About this exercise
All lines in the data that hold the word "bouton" need copying.

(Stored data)
# # #

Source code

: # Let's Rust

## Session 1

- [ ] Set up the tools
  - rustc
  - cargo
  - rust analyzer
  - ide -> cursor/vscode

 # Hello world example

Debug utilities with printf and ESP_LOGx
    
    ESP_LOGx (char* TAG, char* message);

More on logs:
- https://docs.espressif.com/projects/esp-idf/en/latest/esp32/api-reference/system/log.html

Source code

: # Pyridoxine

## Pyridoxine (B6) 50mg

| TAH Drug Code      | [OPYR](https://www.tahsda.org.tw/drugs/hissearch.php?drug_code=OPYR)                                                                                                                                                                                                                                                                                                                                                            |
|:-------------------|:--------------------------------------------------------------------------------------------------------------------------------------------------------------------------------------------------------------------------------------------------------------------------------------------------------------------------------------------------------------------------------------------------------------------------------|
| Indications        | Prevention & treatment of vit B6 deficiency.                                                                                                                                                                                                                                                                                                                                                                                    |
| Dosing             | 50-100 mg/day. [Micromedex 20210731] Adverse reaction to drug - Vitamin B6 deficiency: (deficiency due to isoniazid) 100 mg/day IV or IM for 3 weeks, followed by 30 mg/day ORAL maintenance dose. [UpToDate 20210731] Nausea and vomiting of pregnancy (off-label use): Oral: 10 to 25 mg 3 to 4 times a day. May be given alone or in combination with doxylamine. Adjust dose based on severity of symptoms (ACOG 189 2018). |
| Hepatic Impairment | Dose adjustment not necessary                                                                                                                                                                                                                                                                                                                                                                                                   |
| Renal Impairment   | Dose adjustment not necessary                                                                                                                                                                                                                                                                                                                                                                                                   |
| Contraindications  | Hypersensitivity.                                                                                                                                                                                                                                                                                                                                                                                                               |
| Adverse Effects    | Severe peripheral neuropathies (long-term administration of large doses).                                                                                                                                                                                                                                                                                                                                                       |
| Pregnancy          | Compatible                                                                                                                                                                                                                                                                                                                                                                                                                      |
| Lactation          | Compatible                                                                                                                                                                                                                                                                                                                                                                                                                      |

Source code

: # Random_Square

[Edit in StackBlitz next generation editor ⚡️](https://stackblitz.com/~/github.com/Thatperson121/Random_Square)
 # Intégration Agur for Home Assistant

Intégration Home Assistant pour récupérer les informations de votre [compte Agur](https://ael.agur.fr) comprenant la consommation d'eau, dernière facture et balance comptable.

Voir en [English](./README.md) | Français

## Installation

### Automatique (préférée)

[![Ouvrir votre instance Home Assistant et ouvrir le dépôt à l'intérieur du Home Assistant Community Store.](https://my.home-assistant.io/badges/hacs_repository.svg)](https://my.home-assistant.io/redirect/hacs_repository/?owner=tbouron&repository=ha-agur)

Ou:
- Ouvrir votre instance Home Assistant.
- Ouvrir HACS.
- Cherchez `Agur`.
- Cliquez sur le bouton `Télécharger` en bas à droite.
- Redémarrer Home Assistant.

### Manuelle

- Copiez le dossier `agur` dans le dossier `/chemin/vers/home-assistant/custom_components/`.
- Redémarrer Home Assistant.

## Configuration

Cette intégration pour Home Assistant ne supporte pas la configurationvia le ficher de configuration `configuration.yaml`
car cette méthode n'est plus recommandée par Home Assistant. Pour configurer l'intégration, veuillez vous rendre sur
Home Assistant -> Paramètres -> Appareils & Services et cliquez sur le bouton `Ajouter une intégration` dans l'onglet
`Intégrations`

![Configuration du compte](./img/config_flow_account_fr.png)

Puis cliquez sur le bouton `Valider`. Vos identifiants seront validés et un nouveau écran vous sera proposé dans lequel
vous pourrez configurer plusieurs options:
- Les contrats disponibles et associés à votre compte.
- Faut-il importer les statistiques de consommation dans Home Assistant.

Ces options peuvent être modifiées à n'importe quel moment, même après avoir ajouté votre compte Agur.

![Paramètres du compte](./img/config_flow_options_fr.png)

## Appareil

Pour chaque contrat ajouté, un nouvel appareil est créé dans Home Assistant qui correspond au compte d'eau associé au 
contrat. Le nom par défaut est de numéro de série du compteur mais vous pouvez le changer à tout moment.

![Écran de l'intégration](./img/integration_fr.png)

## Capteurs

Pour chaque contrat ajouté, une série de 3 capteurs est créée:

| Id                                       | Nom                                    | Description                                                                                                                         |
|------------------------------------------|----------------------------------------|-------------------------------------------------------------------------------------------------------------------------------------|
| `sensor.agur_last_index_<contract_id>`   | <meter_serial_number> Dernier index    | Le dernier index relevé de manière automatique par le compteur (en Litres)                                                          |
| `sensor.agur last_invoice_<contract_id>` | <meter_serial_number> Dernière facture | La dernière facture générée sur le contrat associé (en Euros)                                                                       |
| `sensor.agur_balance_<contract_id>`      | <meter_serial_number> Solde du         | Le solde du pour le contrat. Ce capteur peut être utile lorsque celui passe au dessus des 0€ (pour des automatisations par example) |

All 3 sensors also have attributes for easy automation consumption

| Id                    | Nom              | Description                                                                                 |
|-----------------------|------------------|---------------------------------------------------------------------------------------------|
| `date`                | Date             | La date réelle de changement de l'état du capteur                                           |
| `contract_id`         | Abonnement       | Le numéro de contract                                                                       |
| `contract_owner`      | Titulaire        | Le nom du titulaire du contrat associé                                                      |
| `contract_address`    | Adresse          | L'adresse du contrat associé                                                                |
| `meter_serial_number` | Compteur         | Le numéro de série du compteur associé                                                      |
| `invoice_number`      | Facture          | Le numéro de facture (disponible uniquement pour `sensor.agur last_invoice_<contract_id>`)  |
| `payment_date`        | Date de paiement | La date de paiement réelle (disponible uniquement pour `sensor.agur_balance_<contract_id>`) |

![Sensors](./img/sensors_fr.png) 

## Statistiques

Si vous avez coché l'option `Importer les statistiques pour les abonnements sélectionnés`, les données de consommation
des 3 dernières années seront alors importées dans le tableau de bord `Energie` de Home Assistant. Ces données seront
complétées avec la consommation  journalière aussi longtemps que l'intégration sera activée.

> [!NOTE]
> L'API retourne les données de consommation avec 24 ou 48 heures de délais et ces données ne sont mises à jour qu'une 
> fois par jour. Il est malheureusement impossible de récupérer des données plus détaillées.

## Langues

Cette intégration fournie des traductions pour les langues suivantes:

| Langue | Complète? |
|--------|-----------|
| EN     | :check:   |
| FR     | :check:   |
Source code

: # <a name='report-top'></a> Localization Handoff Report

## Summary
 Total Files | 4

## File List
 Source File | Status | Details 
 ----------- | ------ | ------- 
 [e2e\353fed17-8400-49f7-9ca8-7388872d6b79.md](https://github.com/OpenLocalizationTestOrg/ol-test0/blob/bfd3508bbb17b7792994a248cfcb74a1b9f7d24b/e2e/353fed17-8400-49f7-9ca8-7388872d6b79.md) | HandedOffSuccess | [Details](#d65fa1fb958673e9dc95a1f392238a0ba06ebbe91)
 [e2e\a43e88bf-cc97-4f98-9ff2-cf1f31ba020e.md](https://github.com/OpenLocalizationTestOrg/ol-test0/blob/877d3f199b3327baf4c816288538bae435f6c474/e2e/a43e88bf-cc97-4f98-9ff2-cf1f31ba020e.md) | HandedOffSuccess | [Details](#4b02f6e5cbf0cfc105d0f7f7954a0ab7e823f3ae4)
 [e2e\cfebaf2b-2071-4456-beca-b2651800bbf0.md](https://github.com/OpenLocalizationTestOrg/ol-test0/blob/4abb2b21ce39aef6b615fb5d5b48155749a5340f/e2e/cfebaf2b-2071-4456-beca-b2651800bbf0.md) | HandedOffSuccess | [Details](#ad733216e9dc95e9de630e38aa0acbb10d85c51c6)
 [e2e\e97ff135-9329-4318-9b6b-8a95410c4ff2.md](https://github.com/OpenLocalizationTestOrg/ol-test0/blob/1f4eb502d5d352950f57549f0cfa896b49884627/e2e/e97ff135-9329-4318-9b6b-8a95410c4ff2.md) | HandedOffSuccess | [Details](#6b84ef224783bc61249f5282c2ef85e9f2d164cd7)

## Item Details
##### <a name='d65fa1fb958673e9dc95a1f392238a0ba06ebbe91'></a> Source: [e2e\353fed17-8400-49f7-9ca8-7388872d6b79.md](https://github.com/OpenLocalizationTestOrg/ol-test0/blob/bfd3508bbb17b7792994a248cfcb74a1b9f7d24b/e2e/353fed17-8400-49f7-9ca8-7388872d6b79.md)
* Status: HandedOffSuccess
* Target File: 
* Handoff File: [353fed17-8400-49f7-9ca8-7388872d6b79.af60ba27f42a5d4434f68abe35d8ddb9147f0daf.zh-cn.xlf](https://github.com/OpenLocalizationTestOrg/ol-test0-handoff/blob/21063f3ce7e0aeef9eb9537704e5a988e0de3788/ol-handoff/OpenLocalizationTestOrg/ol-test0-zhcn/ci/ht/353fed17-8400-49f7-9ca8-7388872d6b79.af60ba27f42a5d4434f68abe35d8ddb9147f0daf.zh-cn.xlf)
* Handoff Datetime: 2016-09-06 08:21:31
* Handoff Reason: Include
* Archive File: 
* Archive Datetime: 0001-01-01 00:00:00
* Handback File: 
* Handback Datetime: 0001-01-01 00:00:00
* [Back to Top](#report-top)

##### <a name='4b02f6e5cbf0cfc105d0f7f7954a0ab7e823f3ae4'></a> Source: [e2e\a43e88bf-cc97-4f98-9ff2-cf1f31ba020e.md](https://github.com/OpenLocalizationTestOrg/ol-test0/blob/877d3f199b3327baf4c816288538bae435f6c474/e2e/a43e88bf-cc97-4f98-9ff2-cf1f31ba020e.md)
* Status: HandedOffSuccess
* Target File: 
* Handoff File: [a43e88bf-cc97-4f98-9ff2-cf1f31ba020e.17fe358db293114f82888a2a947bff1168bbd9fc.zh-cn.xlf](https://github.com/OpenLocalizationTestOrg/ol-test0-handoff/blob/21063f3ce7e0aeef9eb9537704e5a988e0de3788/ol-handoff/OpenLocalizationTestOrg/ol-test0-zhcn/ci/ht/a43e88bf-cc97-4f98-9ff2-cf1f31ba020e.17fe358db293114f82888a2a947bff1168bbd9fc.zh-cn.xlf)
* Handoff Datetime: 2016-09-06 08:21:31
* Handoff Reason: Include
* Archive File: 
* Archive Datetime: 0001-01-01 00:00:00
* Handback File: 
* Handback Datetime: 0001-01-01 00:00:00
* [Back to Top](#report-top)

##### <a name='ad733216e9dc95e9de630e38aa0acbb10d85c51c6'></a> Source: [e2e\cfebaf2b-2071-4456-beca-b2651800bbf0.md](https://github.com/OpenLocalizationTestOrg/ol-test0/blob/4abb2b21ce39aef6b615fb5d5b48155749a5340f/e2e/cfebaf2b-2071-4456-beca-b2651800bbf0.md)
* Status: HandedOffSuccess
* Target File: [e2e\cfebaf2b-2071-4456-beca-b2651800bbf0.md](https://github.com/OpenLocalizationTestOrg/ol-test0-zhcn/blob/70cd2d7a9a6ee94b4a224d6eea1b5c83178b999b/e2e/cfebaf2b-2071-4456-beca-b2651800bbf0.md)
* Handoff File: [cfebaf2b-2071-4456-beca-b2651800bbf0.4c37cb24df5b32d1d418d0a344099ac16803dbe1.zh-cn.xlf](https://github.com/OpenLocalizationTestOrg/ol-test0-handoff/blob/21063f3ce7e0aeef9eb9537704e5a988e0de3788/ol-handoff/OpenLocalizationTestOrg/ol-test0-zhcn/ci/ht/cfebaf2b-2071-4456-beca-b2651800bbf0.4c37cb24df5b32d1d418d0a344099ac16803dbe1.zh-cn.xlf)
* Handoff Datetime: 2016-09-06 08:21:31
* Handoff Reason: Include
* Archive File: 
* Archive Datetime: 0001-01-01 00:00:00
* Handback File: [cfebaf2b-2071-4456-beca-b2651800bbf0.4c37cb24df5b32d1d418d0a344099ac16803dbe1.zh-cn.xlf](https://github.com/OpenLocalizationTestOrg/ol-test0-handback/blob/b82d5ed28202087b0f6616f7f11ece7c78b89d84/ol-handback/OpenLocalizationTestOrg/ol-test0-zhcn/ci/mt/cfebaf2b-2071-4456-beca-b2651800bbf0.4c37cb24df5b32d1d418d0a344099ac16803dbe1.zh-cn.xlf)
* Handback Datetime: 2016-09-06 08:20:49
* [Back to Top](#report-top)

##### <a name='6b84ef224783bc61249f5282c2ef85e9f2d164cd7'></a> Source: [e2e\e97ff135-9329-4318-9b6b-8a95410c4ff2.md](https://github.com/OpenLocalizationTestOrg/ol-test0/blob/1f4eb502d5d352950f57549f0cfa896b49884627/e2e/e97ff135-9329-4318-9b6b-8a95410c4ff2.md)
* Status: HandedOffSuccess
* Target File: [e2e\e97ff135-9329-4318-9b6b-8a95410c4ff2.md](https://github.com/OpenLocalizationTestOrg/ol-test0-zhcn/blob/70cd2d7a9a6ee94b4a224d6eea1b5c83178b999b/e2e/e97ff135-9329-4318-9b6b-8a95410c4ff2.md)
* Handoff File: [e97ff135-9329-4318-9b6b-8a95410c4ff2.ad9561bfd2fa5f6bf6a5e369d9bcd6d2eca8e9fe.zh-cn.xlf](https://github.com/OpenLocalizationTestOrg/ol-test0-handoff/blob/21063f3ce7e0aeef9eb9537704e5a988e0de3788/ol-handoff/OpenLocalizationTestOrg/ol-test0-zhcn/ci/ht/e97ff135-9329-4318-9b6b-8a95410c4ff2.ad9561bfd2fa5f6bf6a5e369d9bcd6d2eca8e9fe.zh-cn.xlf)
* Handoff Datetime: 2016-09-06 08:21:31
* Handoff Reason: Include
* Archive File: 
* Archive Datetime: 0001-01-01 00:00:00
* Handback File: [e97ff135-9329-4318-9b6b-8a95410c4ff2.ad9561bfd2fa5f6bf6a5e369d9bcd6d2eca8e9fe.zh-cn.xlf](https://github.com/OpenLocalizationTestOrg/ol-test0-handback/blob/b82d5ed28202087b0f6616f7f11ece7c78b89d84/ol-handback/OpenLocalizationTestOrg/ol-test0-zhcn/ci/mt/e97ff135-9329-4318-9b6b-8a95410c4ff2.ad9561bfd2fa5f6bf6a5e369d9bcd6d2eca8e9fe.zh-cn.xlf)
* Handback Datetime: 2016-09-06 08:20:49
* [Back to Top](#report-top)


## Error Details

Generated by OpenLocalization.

# # #

Response
- Cliquez sur le bouton `Télécharger` en bas à droite.
Home Assistant -> Paramètres -> Appareils & Services et cliquez sur le bouton `Ajouter une intégration` dans l'onglet
Puis cliquez sur le bouton `Valider`. Vos identifiants seront validés et un nouveau écran vous sera proposé dans lequel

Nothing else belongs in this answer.